Aim of the task ::
Each entry that follows is to be retyped exactly. Pictures do not belong in the copy.

══ Data provided

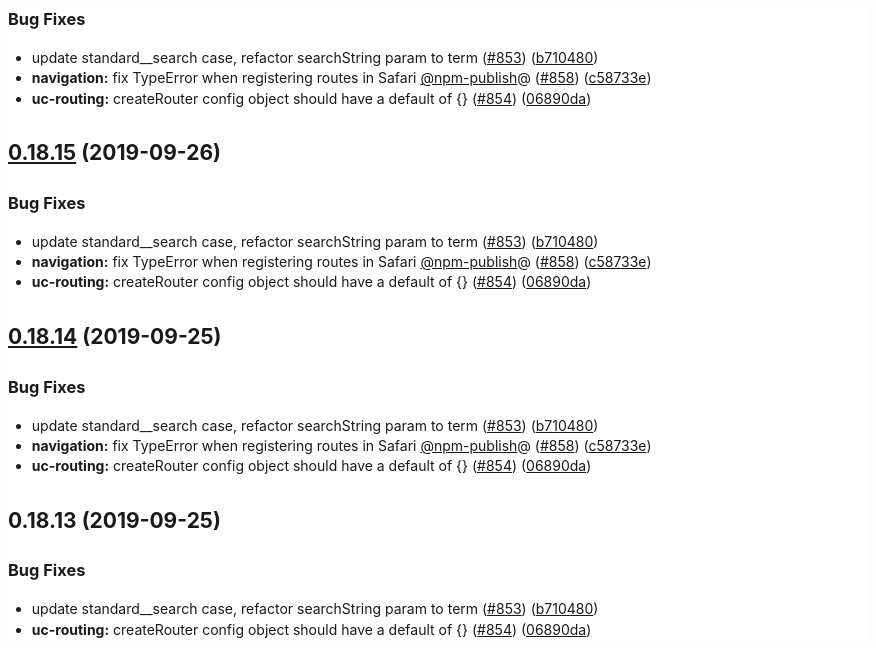 ### Bug Fixes

-   update standard\_\_search case, refactor searchString param to term ([#853](https://git.soma.salesforce.com/communities/talon/issues/853)) ([b710480](https://git.soma.salesforce.com/communities/talon/commits/b710480))
-   **navigation:** fix TypeError when registering routes in Safari [@npm-publish](https://git.soma.salesforce.com/npm-publish)@ ([#858](https://git.soma.salesforce.com/communities/talon/issues/858)) ([c58733e](https://git.soma.salesforce.com/communities/talon/commits/c58733e))
-   **uc-routing:** createRouter config object should have a default of {} ([#854](https://git.soma.salesforce.com/communities/talon/issues/854)) ([06890da](https://git.soma.salesforce.com/communities/talon/commits/06890da))

## [0.18.15](https://git.soma.salesforce.com/communities/talon/compare/v0.18.4...v0.18.15) (2019-09-26)

### Bug Fixes

-   update standard\_\_search case, refactor searchString param to term ([#853](https://git.soma.salesforce.com/communities/talon/issues/853)) ([b710480](https://git.soma.salesforce.com/communities/talon/commits/b710480))
-   **navigation:** fix TypeError when registering routes in Safari [@npm-publish](https://git.soma.salesforce.com/npm-publish)@ ([#858](https://git.soma.salesforce.com/communities/talon/issues/858)) ([c58733e](https://git.soma.salesforce.com/communities/talon/commits/c58733e))
-   **uc-routing:** createRouter config object should have a default of {} ([#854](https://git.soma.salesforce.com/communities/talon/issues/854)) ([06890da](https://git.soma.salesforce.com/communities/talon/commits/06890da))

## [0.18.14](https://git.soma.salesforce.com/communities/talon/compare/v0.18.4...v0.18.14) (2019-09-25)

### Bug Fixes

-   update standard\_\_search case, refactor searchString param to term ([#853](https://git.soma.salesforce.com/communities/talon/issues/853)) ([b710480](https://git.soma.salesforce.com/communities/talon/commits/b710480))
-   **navigation:** fix TypeError when registering routes in Safari [@npm-publish](https://git.soma.salesforce.com/npm-publish)@ ([#858](https://git.soma.salesforce.com/communities/talon/issues/858)) ([c58733e](https://git.soma.salesforce.com/communities/talon/commits/c58733e))
-   **uc-routing:** createRouter config object should have a default of {} ([#854](https://git.soma.salesforce.com/communities/talon/issues/854)) ([06890da](https://git.soma.salesforce.com/communities/talon/commits/06890da))

## 0.18.13 (2019-09-25)

### Bug Fixes

-   update standard\_\_search case, refactor searchString param to term ([#853](https://git.soma.salesforce.com/communities/talon/issues/853)) ([b710480](https://git.soma.salesforce.com/communities/talon/commits/b710480))
-   **uc-routing:** createRouter config object should have a default of {} ([#854](https://git.soma.salesforce.com/communities/talon/issues/854)) ([06890da](https://git.soma.salesforce.com/communities/talon/commits/06890da))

════

Exercise response ::
 ### Bug Fixes

-   update standard\_\_search case, refactor searchString param to term ([#853](https://git.soma.salesforce.com/communities/talon/issues/853)) ([b710480](https://git.soma.salesforce.com/communities/talon/commits/b710480))
-   **navigation:** fix TypeError when registering routes in Safari [@npm-publish](https://git.soma.salesforce.com/npm-publish)@ ([#858](https://git.soma.salesforce.com/communities/talon/issues/858)) ([c58733e](https://git.soma.salesforce.com/communities/talon/commits/c58733e))
-   **uc-routing:** createRouter config object should have a default of {} ([#854](https://git.soma.salesforce.com/communities/talon/issues/854)) ([06890da](https://git.soma.salesforce.com/communities/talon/commits/06890da))

## [0.18.15](https://git.soma.salesforce.com/communities/talon/compare/v0.18.4...v0.18.15) (2019-09-26)

### Bug Fixes

-   update standard\_\_search case, refactor searchString param to term ([#853](https://git.soma.salesforce.com/communities/talon/issues/853)) ([b710480](https://git.soma.salesforce.com/communities/talon/commits/b710480))
-   **navigation:** fix TypeError when registering routes in Safari [@npm-publish](https://git.soma.salesforce.com/npm-publish)@ ([#858](https://git.soma.salesforce.com/communities/talon/issues/858)) ([c58733e](https://git.soma.salesforce.com/communities/talon/commits/c58733e))
-   **uc-routing:** createRouter config object should have a default of {} ([#854](https://git.soma.salesforce.com/communities/talon/issues/854)) ([06890da](https://git.soma.salesforce.com/communities/talon/commits/06890da))

## [0.18.14](https://git.soma.salesforce.com/communities/talon/compare/v0.18.4...v0.18.14) (2019-09-25)

### Bug Fixes

-   update standard\_\_search case, refactor searchString param to term ([#853](https://git.soma.salesforce.com/communities/talon/issues/853)) ([b710480](https://git.soma.salesforce.com/communities/talon/commits/b710480))
-   **navigation:** fix TypeError when registering routes in Safari [@npm-publish](https://git.soma.salesforce.com/npm-publish)@ ([#858](https://git.soma.salesforce.com/communities/talon/issues/858)) ([c58733e](https://git.soma.salesforce.com/communities/talon/commits/c58733e))
-   **uc-routing:** createRouter config object should have a default of {} ([#854](https://git.soma.salesforce.com/communities/talon/issues/854)) ([06890da](https://git.soma.salesforce.com/communities/talon/commits/06890da))

## 0.18.13 (2019-09-25)

### Bug Fixes

-   update standard\_\_search case, refactor searchString param to term ([#853](https://git.soma.salesforce.com/communities/talon/issues/853)) ([b710480](https://git.soma.salesforce.com/communities/talon/commits/b710480))
-   **uc-routing:** createRouter config object should have a default of {} ([#854](https://git.soma.salesforce.com/communities/talon/issues/854)) ([06890da](https://git.soma.salesforce.com/communities/talon/commits/06890da))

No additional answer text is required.